During his own caliphate, Ali was forced to deal with a series of rebellions but whenever he found intermittent periods of peace, he took optimum advantage of them to put across the ethos of Islam to the umma of Muhammad Mustafa.

Multitudes of seekers of knowledge gathered in Kufa to hear Ali's speeches. After each speech, he invited questions from them. He often said to them:

"O Muslims! Ask me any questions on any subject that you may have in your minds, and do so now. Remember that I will not be with you forever."

Ali encouraged free inquiry and open debate on all religious, doctrinal, legal, political, philosophical and scientific subjects, and he encouraged Muslims to make the mosque a "forum" for the free expression of their ideas.

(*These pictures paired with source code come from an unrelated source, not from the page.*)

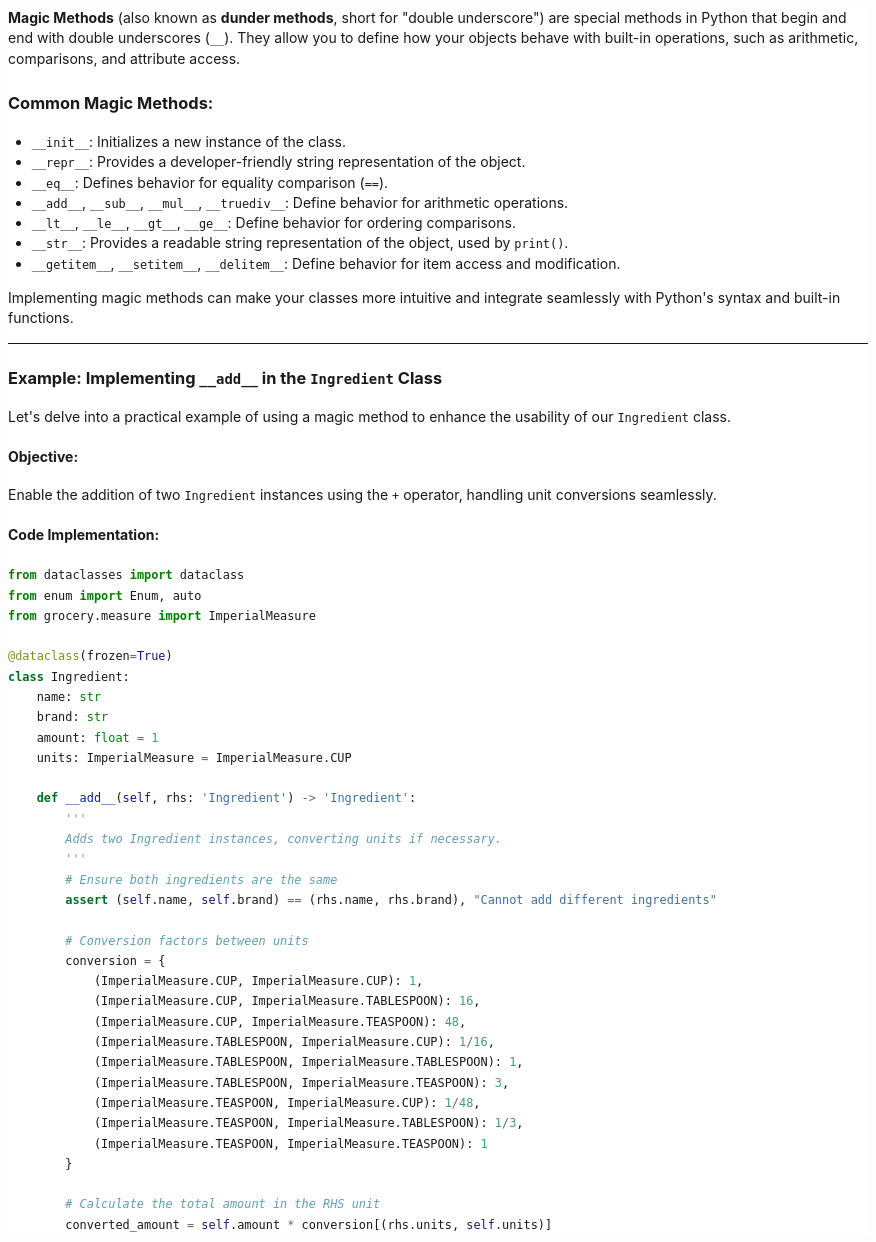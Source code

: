 **Magic Methods** (also known as **dunder methods**, short for "double underscore") are special methods in Python that begin and end with double underscores (`__`). They allow you to define how your objects behave with built-in operations, such as arithmetic, comparisons, and attribute access.

### **Common Magic Methods:**

- `__init__`: Initializes a new instance of the class.
- `__repr__`: Provides a developer-friendly string representation of the object.
- `__eq__`: Defines behavior for equality comparison (`==`).
- `__add__`, `__sub__`, `__mul__`, `__truediv__`: Define behavior for arithmetic operations.
- `__lt__`, `__le__`, `__gt__`, `__ge__`: Define behavior for ordering comparisons.
- `__str__`: Provides a readable string representation of the object, used by `print()`.
- `__getitem__`, `__setitem__`, `__delitem__`: Define behavior for item access and modification.

Implementing magic methods can make your classes more intuitive and integrate seamlessly with Python's syntax and built-in functions.

---

### Example: Implementing `__add__` in the `Ingredient` Class

Let's delve into a practical example of using a magic method to enhance the usability of our `Ingredient` class.

#### **Objective:**
Enable the addition of two `Ingredient` instances using the `+` operator, handling unit conversions seamlessly.

#### **Code Implementation:**

```python
from dataclasses import dataclass
from enum import Enum, auto
from grocery.measure import ImperialMeasure

@dataclass(frozen=True)
class Ingredient:
    name: str
    brand: str
    amount: float = 1
    units: ImperialMeasure = ImperialMeasure.CUP

    def __add__(self, rhs: 'Ingredient') -> 'Ingredient':
        '''
        Adds two Ingredient instances, converting units if necessary.
        '''
        # Ensure both ingredients are the same
        assert (self.name, self.brand) == (rhs.name, rhs.brand), "Cannot add different ingredients"

        # Conversion factors between units
        conversion = {
            (ImperialMeasure.CUP, ImperialMeasure.CUP): 1,
            (ImperialMeasure.CUP, ImperialMeasure.TABLESPOON): 16,
            (ImperialMeasure.CUP, ImperialMeasure.TEASPOON): 48,
            (ImperialMeasure.TABLESPOON, ImperialMeasure.CUP): 1/16,
            (ImperialMeasure.TABLESPOON, ImperialMeasure.TABLESPOON): 1,
            (ImperialMeasure.TABLESPOON, ImperialMeasure.TEASPOON): 3,
            (ImperialMeasure.TEASPOON, ImperialMeasure.CUP): 1/48,
            (ImperialMeasure.TEASPOON, ImperialMeasure.TABLESPOON): 1/3,
            (ImperialMeasure.TEASPOON, ImperialMeasure.TEASPOON): 1
        }

        # Calculate the total amount in the RHS unit
        converted_amount = self.amount * conversion[(rhs.units, self.units)]
```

Ali had profound belief in the dignity and worth of the individual, and his right to freedom of choice in his religious persuasion, and in his political, economic and social institutions. He had faith in man's capacities and abilities to fulfill his destiny as God's vicegerent on this earth. Addressing man in one of his odes, he said:

"Thou thinkest that thou art a small body (microcosm); yet the greater world (macrocosm) is hidden within thee."

Ali came nearest to being a "sovereign person." He was a saint, a scholar, a worker, a poet, a soldier, a conqueror, a judge, a philosopher, a humanitarian, a jurist, an orator, an administrator and a statesman but above all things, he was the beau-ideal of all those men and women who love God. The hub of his character was the love of God. He was "intoxicated" with the love of God. His speeches and sermons are vibrant with this love. In one of them, he said:

"My greatest happiness comes to me when I am waiting upon my Creator. This happiness is so great that I cannot think of any other recompense that can surpass it. It is its own greatest reward."

In another sermon he said:

"I do not worship God prompted by my eagerness to enter heaven because such is the worship of a man who is working for his wages. I do not worship God prompted by the fear of being thrown into hell because such is the worship of a slave. I worship God out of my love for Him, and the knowledge that He alone is worthy of that devotion and obedience which I give Him."

In a letter which Ali wrote to a friend, he said:

"If all those veils which hide our Creator from our sight, were lifted from my eyes, and if I were to find myself in His presence without any of those veils, my faith in His existence would remain exactly the same as it is now."

Ali was buoyantly conscious of God's infinite goodness and mercy. One of his favorite prayers was:

"I seek the refuge of the infinite might of the Almighty, and I seek the sphere of His limitless mercy and blessings, and I invite you to pray with me so that He may give us the willingness and the ability to surrender our will to His will, and enable us to acquit ourselves honorably before Him, and before His entire creation."

The source of the passages quoted above, is not Ali's intellect or his imagination but his buoyant love of God!